GitHub Artifact Webhook Server

A FastAPI-based server that listens for GitHub workflow_run events and automatically processes PDB symbol files into a Microsoft-compatible symbol store.

When a CI workflow completes successfully, GitHub POSTs a workflow_run event here. The server finds the pdbs artifact for the run, downloads it using a configured PAT, extracts the PDBs into the symbol store, and upserts a build record into the downloads DB.

An hourly APScheduler job reconciles any builds that were missed (e.g. while the server was down).

Setup

1. Install uv, then install dependencies:

uv sync

2. Configure the application by editing config.yaml (see Configuration).

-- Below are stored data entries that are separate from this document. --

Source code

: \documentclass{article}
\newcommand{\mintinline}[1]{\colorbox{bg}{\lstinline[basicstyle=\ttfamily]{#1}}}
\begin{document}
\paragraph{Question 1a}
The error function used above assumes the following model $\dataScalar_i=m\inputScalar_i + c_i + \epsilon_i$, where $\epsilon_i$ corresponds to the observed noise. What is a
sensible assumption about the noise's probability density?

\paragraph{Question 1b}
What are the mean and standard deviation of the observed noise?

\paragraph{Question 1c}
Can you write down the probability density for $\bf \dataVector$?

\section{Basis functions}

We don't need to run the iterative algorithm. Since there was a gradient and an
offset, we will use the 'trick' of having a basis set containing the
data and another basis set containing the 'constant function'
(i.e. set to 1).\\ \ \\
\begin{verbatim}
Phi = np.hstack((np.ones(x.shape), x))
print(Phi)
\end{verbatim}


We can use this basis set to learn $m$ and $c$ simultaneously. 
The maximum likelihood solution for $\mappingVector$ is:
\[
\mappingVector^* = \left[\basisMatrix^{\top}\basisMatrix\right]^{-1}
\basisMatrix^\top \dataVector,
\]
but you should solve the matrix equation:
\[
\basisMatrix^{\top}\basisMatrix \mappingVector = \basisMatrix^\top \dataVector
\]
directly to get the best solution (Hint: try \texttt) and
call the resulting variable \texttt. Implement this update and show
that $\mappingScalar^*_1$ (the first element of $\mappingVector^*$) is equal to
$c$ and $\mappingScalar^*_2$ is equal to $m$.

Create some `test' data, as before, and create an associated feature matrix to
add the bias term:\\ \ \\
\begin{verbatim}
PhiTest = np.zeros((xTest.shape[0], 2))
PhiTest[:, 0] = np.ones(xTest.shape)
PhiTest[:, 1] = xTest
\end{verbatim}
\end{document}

3. Register a GitHub webhook on your repo:

   • Payload URL: your server's /webhook endpoint
   • Content type: application/json
   • Events: Workflow runs
   • Secret: the value you set in github.webhook_secret

Symbol Store Structure

/data/symbols/
  └── sourcemod/      # repo.product_name (must be pre-created by an admin)
        └── ...       # Microsoft symstore layout

The product subdirectory must exist before the server starts processing builds. The server will not create it automatically.

Configuration

The server is configured via config.yaml. Any value can be overridden with an environment variable using the SECTION__KEY pattern (double underscore):

api:
  host: "0.0.0.0"    # env: API__HOST
  port: 5000         # env: API__PORT

storage:
  symbol_store_base_path: "/data/symbols"  # env: STORAGE__SYMBOL_STORE_BASE_PATH

github:
  webhook_secret: "..."   # Required; env: GITHUB__WEBHOOK_SECRET
  token: "ghp_..."        # PAT for downloading Actions artifacts; env: GITHUB__TOKEN
  retry_attempts: 3
  retry_delay: 5

database:
  host: "db-host"
  port: 3306
  user: "sm_commit_update"
  password: "..."         # env: DATABASE__PASSWORD
  name: "sourcemod"
  commit_log_table: "sm_commit_log"  # env: DATABASE__COMMIT_LOG_TABLE; default: sm_commit_log

repo:
  owner: "alliedmodders"
  name: "sourcemod"
  product_name: "sourcemod"   # Subdirectory under symbol_store_base_path

log:
  level: "INFO"   # env: LOG__LEVEL

storage is optional. Omitting it disables PDB symbol store processing and build-drop downloads — useful for products that only need commit log tracking. database and repo are optional — omitting them disables DB upsert and reconciliation.

Repo Settings

The repo section supports additional options:

repo:
  owner: "alliedmodders"
  name: "sourcemod"
  product_name: "sourcemod"
  workflow_path: ".github/workflows/build-release.yml"  # Workflow to monitor
  version_branches:                    # Maps version prefix → branch name
    "1.12": "1.12-dev"
    "1.13": "master"
  reconcile_max_age_days: 90           # How far back reconciliation looks (null = no limit)
  asset_match_filter: null             # If set, only release assets containing this string
                                       # are matched for the windows/linux URL columns.
                                       # Useful for multi-package releases, e.g. set to "base"
                                       # to match only the base package archive.

Running the Server

uv run python app.py

Or directly via uvicorn:

uv run uvicorn app:app --host 0.0.0.0 --port 5000

API

GET /health

Returns {"status": "ok"}. Used for monitoring and deployment verification.

POST /webhook

Receives GitHub webhook events. All requests must include a valid X-Hub-Signature-256 header (HMAC-SHA256 of the body using github.webhook_secret).

Handled events:

• workflow_run (action: completed, conclusion: success): downloads the pdbs artifact for the run and processes it into the symbol store.
• ping: returns {"message": "pong", ...}.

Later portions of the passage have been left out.